現代の殺人事件と60年前の殺人事件。二つの事件のトリック、というか真相に関わる部分については、両者とも過去に似たようなものが存在する。材料が提示された時点である程度のミステリ読みならその真相に行き着くとは思うのだが、それがいかにして見破られるか、という「見せ方」がなかなかに巧い。特に現代の事件についてはかなりドラマチックで、乱歩賞が映像化されることも多いことを考えると絵的にもなかなか印象深いものだと思った。
構成も、60年前のシベリア抑留の記憶を耐えさせないために、自費出版で自らの句集(手記)を発行しようとする老人がいて、その手記と現代が平行して描かれ、その手記が真相解明の手がかりになるなど、凝っている。

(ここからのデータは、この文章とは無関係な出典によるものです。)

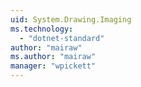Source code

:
 ```yaml
---
uid: System.Drawing.Imaging
ms.technology: 
  - "dotnet-standard"
author: "mairaw"
ms.author: "mairaw"
manager: "wpickett"
---
```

シベリア抑留の厳しい描写は言うまでもなく、自費出版という業界の話も含め、小説としても読みどころは多く、さすがに乱歩賞、という感じはした。
ただ、個人的には新装の手掛かりとなる俳句の謎解きはかなり無理があるというか、そこにばかり注目が集まるのはどうなのかと思わないでもない。素人であり、他に材料がない出版社の二人がそれを手掛かりにするのはありだと思うが、警察までもが一緒になって手記を読み解こうとするのはどうなのか。というかこの部分での探偵役を二軸にしてしまうのはどうなのか。素人と警察、二手に分けるのなら、その特色を活かして真相への近づき方も分けた方がスマートだったと思う。
それと人間物語として主人公である自費出版者の立ち位置と、変化がまた微妙。少なからず憧れる女性上司との関係もそうだけど、妹がご都合主義に使われすぎな気もする。刑事にいたっては書き分けがあまりに不明確で、どっちがどっちだかわからなくなることもしばしば。先日読んだ鮎川哲也賞受賞作『ヴェサリウスの柩』に引き続いてこちらの作品でも「実年齢より若く見える」描写が目立つ気がするんだが、流行ってるのか?。
ストーリーや構成に関しては見事だけど、人物の描き方が甘いなあ(人間が書けてない、とかそういう話じゃありませんよ)というところも『ヴェサリウス〜』に似ていて、『ヴェサリウス〜』が「乱歩賞向き」と呼ばれた理由もなんとなく分かる気がする。いやまあ、個人的には乱歩賞こそ「人間」だろ、と思うけど。
とはいえ安心して読めるというレベルではあり、乱歩賞らしい作品でもある。シベリア抑留といったテーマの描き出しもしっかりしているので、真保裕一とかが好きなら気に入るんではないでしょうか。